• EXERCISE INSTRUCTIONS:
Report every line of the records that contains the word "exbox".

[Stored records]
BEGIN

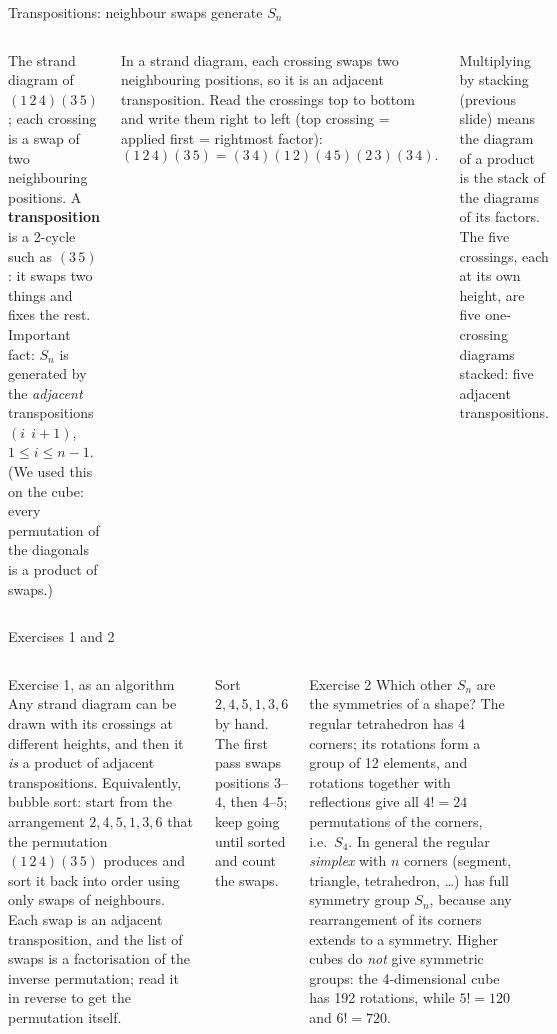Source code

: \documentclass[aspectratio=169,10pt]{beamer}
\begin{document}
\begin{frame}{Transpositions: neighbour swaps generate $S_n$}
\begin{columns}[T]
\centering\scalebox{0.72}{\figbraid}\par
{\scriptsize The strand diagram of $(1\,2\,4)(3\,5)$; each crossing is a swap of two neighbouring positions.}
\small A \textbf{transposition} is a 2-cycle such as $(3\,5)$: it swaps two things and fixes the rest. Important fact: $S_n$ is generated by the \emph{adjacent} transpositions $(i\;\,i{+}1)$, $1\le i\le n-1$. (We used this on the cube: every permutation of the diagonals is a product of swaps.)
\vspace{4pt}

In a strand diagram, each crossing swaps two neighbouring positions, so it is an adjacent transposition. Read the crossings top to bottom and write them right to left (top crossing = applied first = rightmost factor):
\[
(1\,2\,4)(3\,5)=(3\,4)(1\,2)(4\,5)(2\,3)(3\,4).
\]
\begin{whybox}
Multiplying by stacking (previous slide) means the diagram of a product is the stack of the diagrams of its factors. The five crossings, each at its own height, are five one-crossing diagrams stacked: five adjacent transpositions.
\end{whybox}
\end{columns}
\end{frame}

\begin{frame}{Exercises 1 and 2}
\begin{columns}[T]
\begin{exbox}{Exercise 1, as an algorithm}
Any strand diagram can be drawn with its crossings at different heights, and then it \emph{is} a product of adjacent transpositions. Equivalently, bubble sort: start from the arrangement $2,4,5,1,3,6$ that the permutation $(1\,2\,4)(3\,5)$ produces and sort it back into order using only swaps of neighbours. Each swap is an adjacent transposition, and the list of swaps is a factorisation of the inverse permutation; read it in reverse to get the permutation itself.
\end{exbox}
\begin{trybox}
Sort $2,4,5,1,3,6$ by hand. The first pass swaps positions 3--4, then 4--5; keep going until sorted and count the swaps.
\end{trybox}
\begin{exbox}{Exercise 2}
Which other $S_n$ are the symmetries of a shape? The regular tetrahedron has 4 corners; its rotations form a group of 12 elements, and rotations together with reflections give all $4!=24$ permutations of the corners, i.e.\ $S_4$. In general the regular \emph{simplex} with $n$ corners (segment, triangle, tetrahedron, \dots) has full symmetry group $S_n$, because any rearrangement of its corners extends to a symmetry. Higher cubes do \emph{not} give symmetric groups: the 4-dimensional cube has 192 rotations, while $5!=120$ and $6!=720$.
\end{exbox}
\end{columns}
\end{frame}
\end{document}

END

• EXERCISE RESPONSE:
\begin{exbox}{Exercise 1, as an algorithm}
\end{exbox}
\begin{exbox}{Exercise 2}
\end{exbox}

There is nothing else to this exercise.